Your answer must be every line of the data that contains "translated".

Saved entries
════════════════════
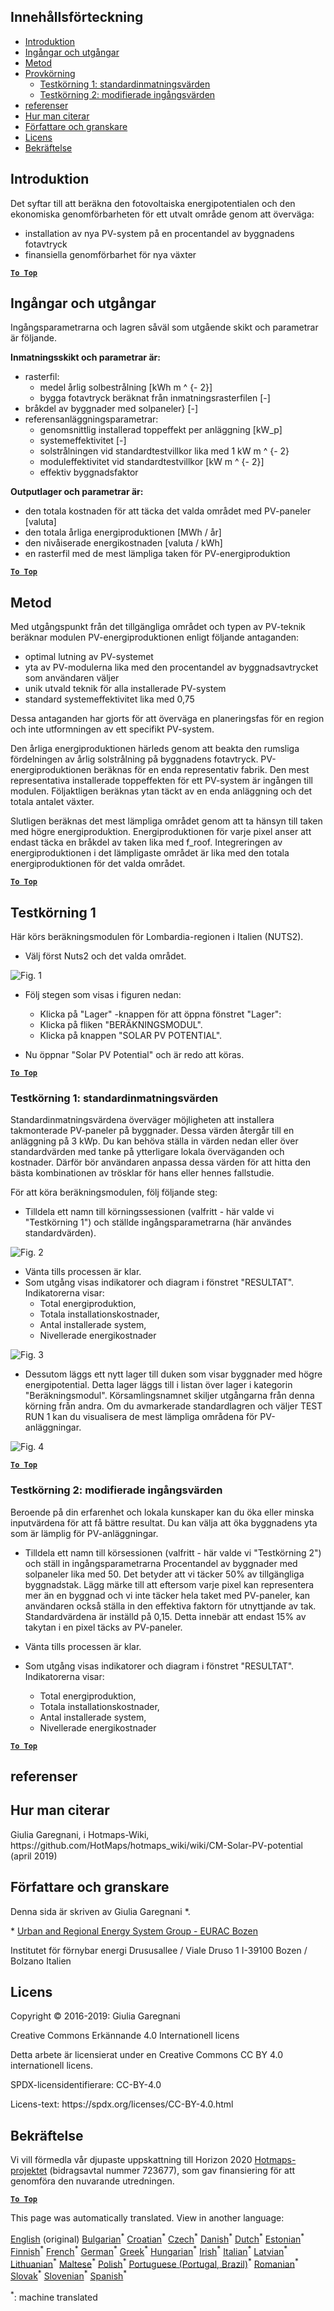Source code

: <h2> Innehållsförteckning </h2><ul><li> <a href="#introduction">Introduktion</a> </li><li> <a href="#inputs-and-outputs">Ingångar och utgångar</a> </li><li> <a href="#method">Metod</a> </li><li> <a href="#sample-run">Provkörning</a> <ul><li> <a href="#test-run-1-default-input-values">Testkörning 1: standardinmatningsvärden</a> </li><li> <a href="#test-run-2-modified-input-values">Testkörning 2: modifierade ingångsvärden</a> </li></ul></li><li> <a href="#references">referenser</a> </li><li> <a href="#how-to-cite">Hur man citerar</a> </li><li> <a href="#authors-and-reviewers">Författare och granskare</a> </li><li> <a href="#license">Licens</a> </li><li> <a href="#acknowledgement">Bekräftelse</a> </li></ul><h2> Introduktion </h2><p> Det syftar till att beräkna den fotovoltaiska energipotentialen och den ekonomiska genomförbarheten för ett utvalt område genom att överväga: </p><ul><li> installation av nya PV-system på en procentandel av byggnadens fotavtryck </li><li> finansiella genomförbarhet för nya växter </li></ul><p><ins> <code><strong><a href="#table-of-contents">To Top</a></strong></code> </ins> </p><h2> Ingångar och utgångar </h2><p> Ingångsparametrarna och lagren såväl som utgående skikt och parametrar är följande. </p><p> <strong>Inmatningsskikt och parametrar är:</strong> </p><ul><li> rasterfil: <ul><li> medel årlig solbestrålning [kWh m ^ {- 2}] </li><li> bygga fotavtryck beräknat från inmatningsrasterfilen [-] </li></ul></li><li> bråkdel av byggnader med solpaneler} [-] </li><li> referensanläggningsparametrar: <ul><li> genomsnittlig installerad toppeffekt per anläggning [kW_p] </li><li> systemeffektivitet [-] </li><li> solstrålningen vid standardtestvillkor lika med 1 kW m ^ {- 2} </li><li> moduleffektivitet vid standardtestvillkor [kW m ^ {- 2}] </li><li> effektiv byggnadsfaktor </li></ul></li></ul><p> <strong>Outputlager och parametrar är:</strong> </p><ul><li> den totala kostnaden för att täcka det valda området med PV-paneler [valuta] </li><li> den totala årliga energiproduktionen [MWh / år] </li><li> den nivåiserade energikostnaden [valuta / kWh] </li><li> en rasterfil med de mest lämpliga taken för PV-energiproduktion </li></ul><p><ins> <code><strong><a href="#table-of-contents">To Top</a></strong></code> </ins> </p><h2> Metod </h2><p> Med utgångspunkt från det tillgängliga området och typen av PV-teknik beräknar modulen PV-energiproduktionen enligt följande antaganden: </p><ul><li> optimal lutning av PV-systemet </li><li> yta av PV-modulerna lika med den procentandel av byggnadsavtrycket som användaren väljer </li><li> unik utvald teknik för alla installerade PV-system </li><li> standard systemeffektivitet lika med 0,75 </li></ul><p> Dessa antaganden har gjorts för att överväga en planeringsfas för en region och inte utformningen av ett specifikt PV-system. </p><p> Den årliga energiproduktionen härleds genom att beakta den rumsliga fördelningen av årlig solstrålning på byggnadens fotavtryck. PV-energiproduktionen beräknas för en enda representativ fabrik. Den mest representativa installerade toppeffekten för ett PV-system är ingången till modulen. Följaktligen beräknas ytan täckt av en enda anläggning och det totala antalet växter. </p><p> Slutligen beräknas det mest lämpliga området genom att ta hänsyn till taken med högre energiproduktion. Energiproduktionen för varje pixel anser att endast täcka en bråkdel av taken lika med f_roof. Integreringen av energiproduktionen i det lämpligaste området är lika med den totala energiproduktionen för det valda området. </p><p><ins> <code><strong><a href="#table-of-contents">To Top</a></strong></code> </ins> </p><h2> Testkörning 1 </h2><p> Här körs beräkningsmodulen för Lombardia-regionen i Italien (NUTS2). </p><ul><li> Välj först Nuts2 och det valda området. </li></ul><p><img alt="Fig. 1" src="https://github.com/HotMaps/hotmaps_wiki/blob/master/Images/cm_solar_PV/default_values_01.png" title="Välj en region"/></p><ul><li><p> Följ stegen som visas i figuren nedan: </p><ul><li> Klicka på &quot;Lager&quot; -knappen för att öppna fönstret &quot;Lager&quot;: </li><li> Klicka på fliken &quot;BERÄKNINGSMODUL&quot;. </li><li> Klicka på knappen &quot;SOLAR PV POTENTIAL&quot;. </li></ul></li><li><p> Nu öppnar &quot;Solar PV Potential&quot; och är redo att köras. </p></li></ul><p><ins> <code><strong><a href="#table-of-contents">To Top</a></strong></code> </ins> </p><h3> Testkörning 1: standardinmatningsvärden </h3><p> Standardinmatningsvärdena överväger möjligheten att installera takmonterade PV-paneler på byggnader. Dessa värden återgår till en anläggning på 3 kWp. Du kan behöva ställa in värden nedan eller över standardvärden med tanke på ytterligare lokala överväganden och kostnader. Därför bör användaren anpassa dessa värden för att hitta den bästa kombinationen av trösklar för hans eller hennes fallstudie. </p><p> För att köra beräkningsmodulen, följ följande steg: </p><ul><li> Tilldela ett namn till körningssessionen (valfritt - här valde vi &quot;Testkörning 1&quot;) och ställde ingångsparametrarna (här användes standardvärden). </li></ul><p><img alt="Fig. 2" src="https://github.com/HotMaps/hotmaps_wiki/blob/master/Images/cm_solar_PV/default_values_02.png" title="Testkörning 1 med standardvärden"/></p><ul><li> Vänta tills processen är klar. </li><li> Som utgång visas indikatorer och diagram i fönstret &quot;RESULTAT&quot;. Indikatorerna visar: <ul><li> Total energiproduktion, </li><li> Totala installationskostnader, </li><li> Antal installerade system, </li><li> Nivellerade energikostnader </li></ul></li></ul><p><img alt="Fig. 3" src="https://github.com/HotMaps/hotmaps_wiki/blob/master/Images/cm_solar_PV/default_values_03.png" title="Testkörning 1 Fliken INDIKATORER"/></p><ul><li> Dessutom läggs ett nytt lager till duken som visar byggnader med högre energipotential. Detta lager läggs till i listan över lager i kategorin &quot;Beräkningsmodul&quot;. Körsamlingsnamnet skiljer utgångarna från denna körning från andra. Om du avmarkerade standardlagren och väljer TEST RUN 1 kan du visualisera de mest lämpliga områdena för PV-anläggningar. </li></ul><p><img alt="Fig. 4" src="https://github.com/HotMaps/hotmaps_wiki/blob/master/Images/cm_solar_PV/default_values_03.png" title="Testkörning 1 Beräkningsmodul LAYERS"/></p><p><ins> <code><strong><a href="#table-of-contents">To Top</a></strong></code> </ins> </p><h3> Testkörning 2: modifierade ingångsvärden </h3><p> Beroende på din erfarenhet och lokala kunskaper kan du öka eller minska inputvärdena för att få bättre resultat. Du kan välja att öka byggnadens yta som är lämplig för PV-anläggningar. </p><ul><li><p> Tilldela ett namn till körsessionen (valfritt - här valde vi &quot;Testkörning 2&quot;) och ställ in ingångsparametrarna Procentandel av byggnader med solpaneler lika med 50. Det betyder att vi täcker 50% av tillgängliga byggnadstak. Lägg märke till att eftersom varje pixel kan representera mer än en byggnad och vi inte täcker hela taket med PV-paneler, kan användaren också ställa in den effektiva faktorn för utnyttjande av tak. Standardvärdena är inställd på 0,15. Detta innebär att endast 15% av takytan i en pixel täcks av PV-paneler. </p></li><li><p> Vänta tills processen är klar. </p></li><li><p> Som utgång visas indikatorer och diagram i fönstret &quot;RESULTAT&quot;. Indikatorerna visar: </p><ul><li> Total energiproduktion, </li><li> Totala installationskostnader, </li><li> Antal installerade system, </li><li> Nivellerade energikostnader </li></ul></li></ul><p><ins> <code><strong><a href="#table-of-contents">To Top</a></strong></code> </ins> </p><h2> referenser </h2><h2> Hur man citerar </h2><p> Giulia Garegnani, i Hotmaps-Wiki, https://github.com/HotMaps/hotmaps_wiki/wiki/CM-Solar-PV-potential (april 2019) </p><h2> Författare och granskare </h2><p> Denna sida är skriven av Giulia Garegnani *. </p><p> * <a href="http://www.eurac.edu/en/research/technologies/renewableenergy/researchfields/Pages/Energy-strategies-and-planning.aspx">Urban and Regional Energy System Group - EURAC Bozen</a> </p><p> Institutet för förnybar energi Drususallee / Viale Druso 1 I-39100 Bozen / Bolzano Italien </p><h2> Licens </h2><p> Copyright © 2016-2019: Giulia Garegnani </p><p> Creative Commons Erkännande 4.0 Internationell licens </p><p> Detta arbete är licensierat under en Creative Commons CC BY 4.0 internationell licens. </p><p> SPDX-licensidentifierare: CC-BY-4.0 </p><p> Licens-text: https://spdx.org/licenses/CC-BY-4.0.html </p><h2> Bekräftelse </h2><p> Vi vill förmedla vår djupaste uppskattning till Horizon 2020 <a href="https://www.hotmaps-project.eu">Hotmaps-projektet</a> (bidragsavtal nummer 723677), som gav finansiering för att genomföra den nuvarande utredningen. </p><p><ins> <code><strong><a href="#table-of-contents">To Top</a></strong></code> </ins> </p>

This page was automatically translated. View in another language:

[English](../en/CM-Solar-thermal-and-PV-potential.md) (original) [Bulgarian](../bg/CM-Solar-thermal-and-PV-potential.md)<sup>\*</sup> [Croatian](../hr/CM-Solar-thermal-and-PV-potential.md)<sup>\*</sup> [Czech](../cs/CM-Solar-thermal-and-PV-potential.md)<sup>\*</sup> [Danish](../da/CM-Solar-thermal-and-PV-potential.md)<sup>\*</sup> [Dutch](../nl/CM-Solar-thermal-and-PV-potential.md)<sup>\*</sup> [Estonian](../et/CM-Solar-thermal-and-PV-potential.md)<sup>\*</sup> [Finnish](../fi/CM-Solar-thermal-and-PV-potential.md)<sup>\*</sup> [French](../fr/CM-Solar-thermal-and-PV-potential.md)<sup>\*</sup> [German](../de/CM-Solar-thermal-and-PV-potential.md)<sup>\*</sup> [Greek](../el/CM-Solar-thermal-and-PV-potential.md)<sup>\*</sup> [Hungarian](../hu/CM-Solar-thermal-and-PV-potential.md)<sup>\*</sup> [Irish](../ga/CM-Solar-thermal-and-PV-potential.md)<sup>\*</sup> [Italian](../it/CM-Solar-thermal-and-PV-potential.md)<sup>\*</sup> [Latvian](../lv/CM-Solar-thermal-and-PV-potential.md)<sup>\*</sup> [Lithuanian](../lt/CM-Solar-thermal-and-PV-potential.md)<sup>\*</sup> [Maltese](../mt/CM-Solar-thermal-and-PV-potential.md)<sup>\*</sup> [Polish](../pl/CM-Solar-thermal-and-PV-potential.md)<sup>\*</sup> [Portuguese (Portugal, Brazil)](../pt/CM-Solar-thermal-and-PV-potential.md)<sup>\*</sup> [Romanian](../ro/CM-Solar-thermal-and-PV-potential.md)<sup>\*</sup> [Slovak](../sk/CM-Solar-thermal-and-PV-potential.md)<sup>\*</sup> [Slovenian](../sl/CM-Solar-thermal-and-PV-potential.md)<sup>\*</sup> [Spanish](../es/CM-Solar-thermal-and-PV-potential.md)<sup>\*</sup>  

<sup>\*</sup>: machine translated
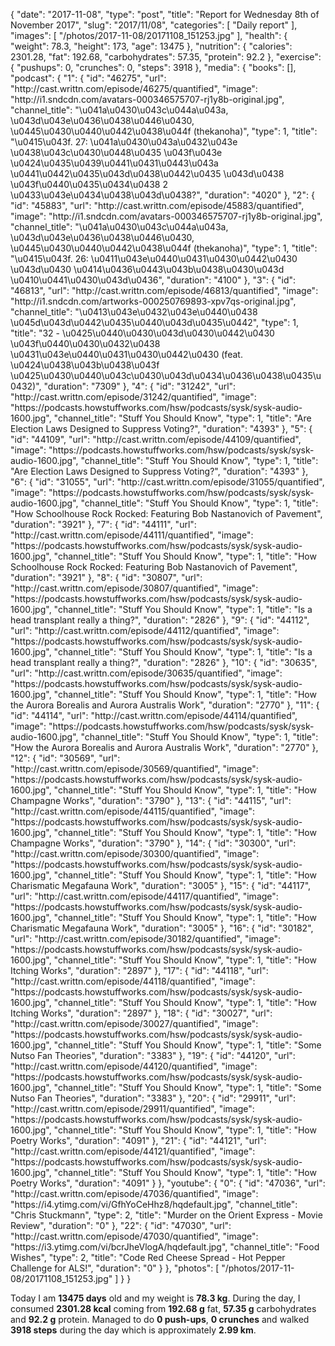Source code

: {
    "date": "2017-11-08",
    "type": "post",
    "title": "Report for Wednesday 8th of November 2017",
    "slug": "2017\/11\/08",
    "categories": [
        "Daily report"
    ],
    "images": [
        "\/photos\/2017-11-08\/20171108_151253.jpg"
    ],
    "health": {
        "weight": 78.3,
        "height": 173,
        "age": 13475
    },
    "nutrition": {
        "calories": 2301.28,
        "fat": 192.68,
        "carbohydrates": 57.35,
        "protein": 92.2
    },
    "exercise": {
        "pushups": 0,
        "crunches": 0,
        "steps": 3918
    },
    "media": {
        "books": [],
        "podcast": {
            "1": {
                "id": "46275",
                "url": "http:\/\/cast.writtn.com\/episode\/46275\/quantified",
                "image": "http:\/\/i1.sndcdn.com\/avatars-000346575707-rj1y8b-original.jpg",
                "channel_title": "\u041a\u0430\u043c\u044a\u043a, \u043d\u043e\u0436\u0438\u0446\u0430, \u0445\u0430\u0440\u0442\u0438\u044f (thekanoha)",
                "type": 1,
                "title": "\u0415\u043f. 27: \u041a\u0430\u043a\u0432\u043e \u0438\u043c\u0430\u0448\u0435 \u043f\u043e \u0424\u0435\u0439\u0441\u0431\u0443\u043a \u0441\u0442\u0435\u043d\u0438\u0442\u0435 \u043d\u0438 \u043f\u0440\u0435\u0434\u0438 2 \u0433\u043e\u0434\u0438\u043d\u0438?",
                "duration": "4020"
            },
            "2": {
                "id": "45883",
                "url": "http:\/\/cast.writtn.com\/episode\/45883\/quantified",
                "image": "http:\/\/i1.sndcdn.com\/avatars-000346575707-rj1y8b-original.jpg",
                "channel_title": "\u041a\u0430\u043c\u044a\u043a, \u043d\u043e\u0436\u0438\u0446\u0430, \u0445\u0430\u0440\u0442\u0438\u044f (thekanoha)",
                "type": 1,
                "title": "\u0415\u043f. 26: \u0411\u043e\u0440\u0431\u0430\u0442\u0430 \u043d\u0430 \u0414\u0436\u0443\u043b\u0438\u0430\u043d \u0410\u0441\u0430\u043d\u0436",
                "duration": "4100"
            },
            "3": {
                "id": "46813",
                "url": "http:\/\/cast.writtn.com\/episode\/46813\/quantified",
                "image": "http:\/\/i1.sndcdn.com\/artworks-000250769893-xpv7qs-original.jpg",
                "channel_title": "\u0413\u043e\u0432\u043e\u0440\u0438 \u045d\u043d\u0442\u0435\u0440\u043d\u0435\u0442",
                "type": 1,
                "title": "32 - \u0425\u0440\u0430\u043d\u0430\u0442\u0430 \u043f\u0440\u0430\u0432\u0438 \u0431\u043e\u0440\u0431\u0430\u0442\u0430 (feat. \u0424\u0438\u043b\u0438\u043f \u0425\u0430\u0440\u043c\u0430\u043d\u0434\u0436\u0438\u0435\u0432)",
                "duration": "7309"
            },
            "4": {
                "id": "31242",
                "url": "http:\/\/cast.writtn.com\/episode\/31242\/quantified",
                "image": "https:\/\/podcasts.howstuffworks.com\/hsw\/podcasts\/sysk\/sysk-audio-1600.jpg",
                "channel_title": "Stuff You Should Know",
                "type": 1,
                "title": "Are Election Laws Designed to Suppress Voting?",
                "duration": "4393"
            },
            "5": {
                "id": "44109",
                "url": "http:\/\/cast.writtn.com\/episode\/44109\/quantified",
                "image": "https:\/\/podcasts.howstuffworks.com\/hsw\/podcasts\/sysk\/sysk-audio-1600.jpg",
                "channel_title": "Stuff You Should Know",
                "type": 1,
                "title": "Are Election Laws Designed to Suppress Voting?",
                "duration": "4393"
            },
            "6": {
                "id": "31055",
                "url": "http:\/\/cast.writtn.com\/episode\/31055\/quantified",
                "image": "https:\/\/podcasts.howstuffworks.com\/hsw\/podcasts\/sysk\/sysk-audio-1600.jpg",
                "channel_title": "Stuff You Should Know",
                "type": 1,
                "title": "How Schoolhouse Rock Rocked: Featuring Bob Nastanovich of Pavement",
                "duration": "3921"
            },
            "7": {
                "id": "44111",
                "url": "http:\/\/cast.writtn.com\/episode\/44111\/quantified",
                "image": "https:\/\/podcasts.howstuffworks.com\/hsw\/podcasts\/sysk\/sysk-audio-1600.jpg",
                "channel_title": "Stuff You Should Know",
                "type": 1,
                "title": "How Schoolhouse Rock Rocked: Featuring Bob Nastanovich of Pavement",
                "duration": "3921"
            },
            "8": {
                "id": "30807",
                "url": "http:\/\/cast.writtn.com\/episode\/30807\/quantified",
                "image": "https:\/\/podcasts.howstuffworks.com\/hsw\/podcasts\/sysk\/sysk-audio-1600.jpg",
                "channel_title": "Stuff You Should Know",
                "type": 1,
                "title": "Is a head transplant really a thing?",
                "duration": "2826"
            },
            "9": {
                "id": "44112",
                "url": "http:\/\/cast.writtn.com\/episode\/44112\/quantified",
                "image": "https:\/\/podcasts.howstuffworks.com\/hsw\/podcasts\/sysk\/sysk-audio-1600.jpg",
                "channel_title": "Stuff You Should Know",
                "type": 1,
                "title": "Is a head transplant really a thing?",
                "duration": "2826"
            },
            "10": {
                "id": "30635",
                "url": "http:\/\/cast.writtn.com\/episode\/30635\/quantified",
                "image": "https:\/\/podcasts.howstuffworks.com\/hsw\/podcasts\/sysk\/sysk-audio-1600.jpg",
                "channel_title": "Stuff You Should Know",
                "type": 1,
                "title": "How the Aurora Borealis and Aurora Australis Work",
                "duration": "2770"
            },
            "11": {
                "id": "44114",
                "url": "http:\/\/cast.writtn.com\/episode\/44114\/quantified",
                "image": "https:\/\/podcasts.howstuffworks.com\/hsw\/podcasts\/sysk\/sysk-audio-1600.jpg",
                "channel_title": "Stuff You Should Know",
                "type": 1,
                "title": "How the Aurora Borealis and Aurora Australis Work",
                "duration": "2770"
            },
            "12": {
                "id": "30569",
                "url": "http:\/\/cast.writtn.com\/episode\/30569\/quantified",
                "image": "https:\/\/podcasts.howstuffworks.com\/hsw\/podcasts\/sysk\/sysk-audio-1600.jpg",
                "channel_title": "Stuff You Should Know",
                "type": 1,
                "title": "How Champagne Works",
                "duration": "3790"
            },
            "13": {
                "id": "44115",
                "url": "http:\/\/cast.writtn.com\/episode\/44115\/quantified",
                "image": "https:\/\/podcasts.howstuffworks.com\/hsw\/podcasts\/sysk\/sysk-audio-1600.jpg",
                "channel_title": "Stuff You Should Know",
                "type": 1,
                "title": "How Champagne Works",
                "duration": "3790"
            },
            "14": {
                "id": "30300",
                "url": "http:\/\/cast.writtn.com\/episode\/30300\/quantified",
                "image": "https:\/\/podcasts.howstuffworks.com\/hsw\/podcasts\/sysk\/sysk-audio-1600.jpg",
                "channel_title": "Stuff You Should Know",
                "type": 1,
                "title": "How Charismatic Megafauna Work",
                "duration": "3005"
            },
            "15": {
                "id": "44117",
                "url": "http:\/\/cast.writtn.com\/episode\/44117\/quantified",
                "image": "https:\/\/podcasts.howstuffworks.com\/hsw\/podcasts\/sysk\/sysk-audio-1600.jpg",
                "channel_title": "Stuff You Should Know",
                "type": 1,
                "title": "How Charismatic Megafauna Work",
                "duration": "3005"
            },
            "16": {
                "id": "30182",
                "url": "http:\/\/cast.writtn.com\/episode\/30182\/quantified",
                "image": "https:\/\/podcasts.howstuffworks.com\/hsw\/podcasts\/sysk\/sysk-audio-1600.jpg",
                "channel_title": "Stuff You Should Know",
                "type": 1,
                "title": "How Itching Works",
                "duration": "2897"
            },
            "17": {
                "id": "44118",
                "url": "http:\/\/cast.writtn.com\/episode\/44118\/quantified",
                "image": "https:\/\/podcasts.howstuffworks.com\/hsw\/podcasts\/sysk\/sysk-audio-1600.jpg",
                "channel_title": "Stuff You Should Know",
                "type": 1,
                "title": "How Itching Works",
                "duration": "2897"
            },
            "18": {
                "id": "30027",
                "url": "http:\/\/cast.writtn.com\/episode\/30027\/quantified",
                "image": "https:\/\/podcasts.howstuffworks.com\/hsw\/podcasts\/sysk\/sysk-audio-1600.jpg",
                "channel_title": "Stuff You Should Know",
                "type": 1,
                "title": "Some Nutso Fan Theories",
                "duration": "3383"
            },
            "19": {
                "id": "44120",
                "url": "http:\/\/cast.writtn.com\/episode\/44120\/quantified",
                "image": "https:\/\/podcasts.howstuffworks.com\/hsw\/podcasts\/sysk\/sysk-audio-1600.jpg",
                "channel_title": "Stuff You Should Know",
                "type": 1,
                "title": "Some Nutso Fan Theories",
                "duration": "3383"
            },
            "20": {
                "id": "29911",
                "url": "http:\/\/cast.writtn.com\/episode\/29911\/quantified",
                "image": "https:\/\/podcasts.howstuffworks.com\/hsw\/podcasts\/sysk\/sysk-audio-1600.jpg",
                "channel_title": "Stuff You Should Know",
                "type": 1,
                "title": "How Poetry Works",
                "duration": "4091"
            },
            "21": {
                "id": "44121",
                "url": "http:\/\/cast.writtn.com\/episode\/44121\/quantified",
                "image": "https:\/\/podcasts.howstuffworks.com\/hsw\/podcasts\/sysk\/sysk-audio-1600.jpg",
                "channel_title": "Stuff You Should Know",
                "type": 1,
                "title": "How Poetry Works",
                "duration": "4091"
            }
        },
        "youtube": {
            "0": {
                "id": "47036",
                "url": "http:\/\/cast.writtn.com\/episode\/47036\/quantified",
                "image": "https:\/\/i4.ytimg.com\/vi\/GfhYoCeHhz8\/hqdefault.jpg",
                "channel_title": "Chris Stuckmann",
                "type": 2,
                "title": "Murder on the Orient Express - Movie Review",
                "duration": "0"
            },
            "22": {
                "id": "47030",
                "url": "http:\/\/cast.writtn.com\/episode\/47030\/quantified",
                "image": "https:\/\/i3.ytimg.com\/vi\/bcrJheVlogA\/hqdefault.jpg",
                "channel_title": "Food Wishes",
                "type": 2,
                "title": "Code Red Cheese Spread - Hot Pepper Challenge for ALS!",
                "duration": "0"
            }
        },
        "photos": [
            "\/photos\/2017-11-08\/20171108_151253.jpg"
        ]
    }
}

Today I am <strong>13475 days</strong> old and my weight is <strong>78.3 kg</strong>. During the day, I consumed <strong>2301.28 kcal</strong> coming from <strong>192.68 g</strong> fat, <strong>57.35 g</strong> carbohydrates and <strong>92.2 g</strong> protein. Managed to do <strong>0 push-ups</strong>, <strong>0 crunches</strong> and walked <strong>3918 steps</strong> during the day which is approximately <strong>2.99 km</strong>.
════════════════════
OUTPUT FOR THIS TASK:
This page was automatically translated. View in another language:
<sup>\*</sup>: machine translated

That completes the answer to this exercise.